The withdrawal of the security risk certificate is the end of a disgracefully long process for Ahmed Zaoui who has had to wait for more than four years for his status in New Zealand to be finally determined. It’s a tribute to his supporters and his legal team rather than a vindication of an obscure judicial and bureaucratic process. For me the turning point was the bail hearing in the Supreme Court in 2004 where the Court was concerned with the question of what type of detention was proportionate to the risk represented by Mr Zaoui. The furthest the then Solicitor-General could go was that Mr Zaoui knew some people who were probably terrorists. That was it. The fear was not that he would be trawling the back streets of Auckland for plastic explosive but that he knew some bad people. Probably inevitable given his opposition to the Algerian regime that he had come across people who, like him, were opposed to a brutal government but who differed with him about how that opposition should be expressed. Probably also inevitable that some people opposed to the Algerian regime want to fight fire with fire and use violence to achieve their ends. The idea that we should trust in the authorities in relation to Mr Zaoui was exploded at the point of the Supreme Court bail hearing.

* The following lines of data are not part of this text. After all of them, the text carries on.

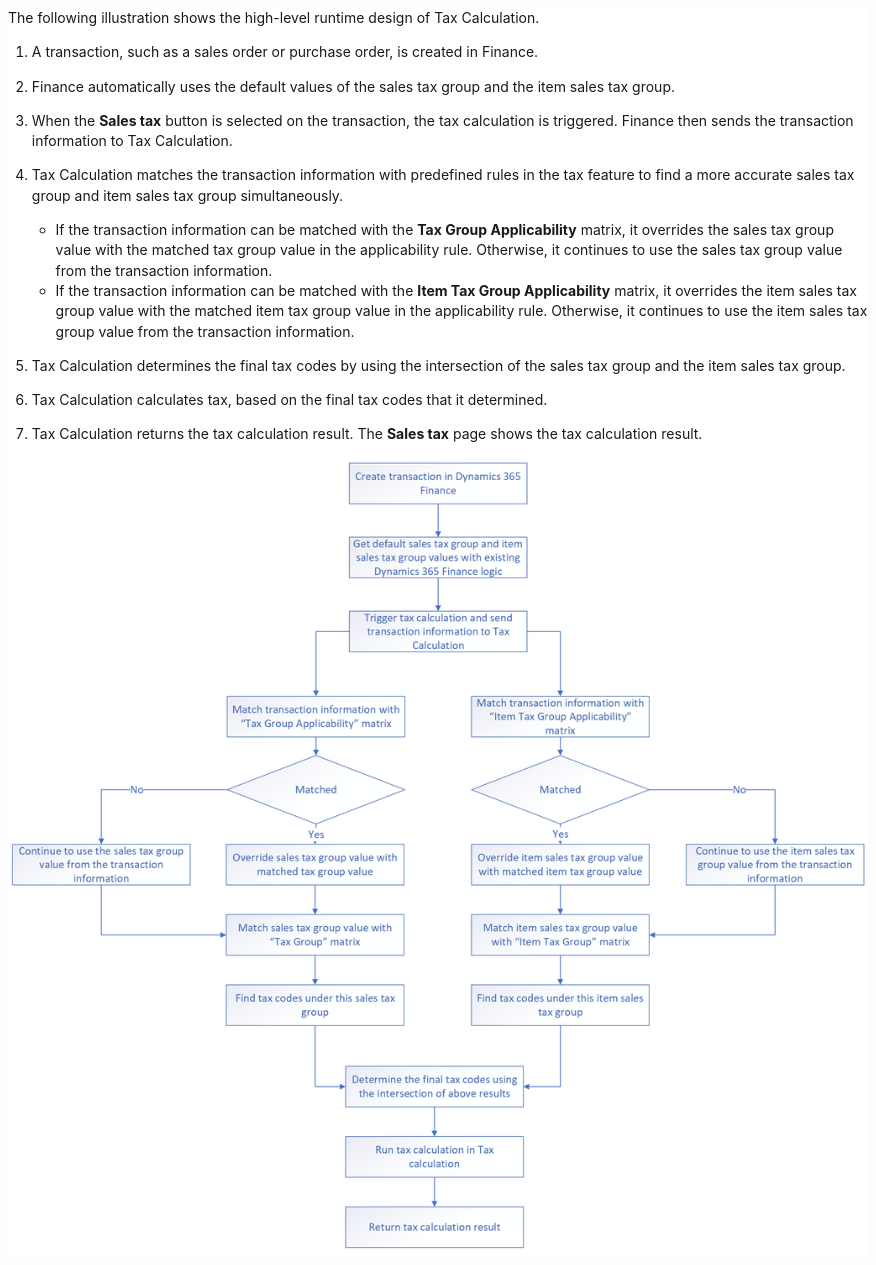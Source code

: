 The following illustration shows the high-level runtime design of Tax Calculation.

1. A transaction, such as a sales order or purchase order, is created in Finance.
2. Finance automatically uses the default values of the sales tax group and the item sales tax group.
3. When the **Sales tax** button is selected on the transaction, the tax calculation is triggered. Finance then sends the transaction information to Tax Calculation.
4. Tax Calculation matches the transaction information with predefined rules in the tax feature to find a more accurate sales tax group and item sales tax group simultaneously.

    - If the transaction information can be matched with the **Tax Group Applicability** matrix, it overrides the sales tax group value with the matched tax group value in the applicability rule. Otherwise, it continues to use the sales tax group value from the transaction information.
    - If the transaction information can be matched with the **Item Tax Group Applicability** matrix, it overrides the item sales tax group value with the matched item tax group value in the applicability rule. Otherwise, it continues to use the item sales tax group value from the transaction information.

5. Tax Calculation determines the final tax codes by using the intersection of the sales tax group and the item sales tax group.
6. Tax Calculation calculates tax, based on the final tax codes that it determined.
7. Tax Calculation returns the tax calculation result. The **Sales tax** page shows the tax calculation result.

![Tax Calculation runtime design.](../media/tax-calculation-runtime-logic.png)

This was all the State had, this was the basis of Mr Zaoui's detention in solitary confinement for a year and this was how the State wanted to finally determine Mr Zaoui’s fate – by keeping the detail of the case against him behind a veil and by attempting to divine the truth without rebuttal from the person in the best position to do so. There is no substitute in a fair judicial process for knowing the case against you and the involvement of the SIS shouldn’t change that.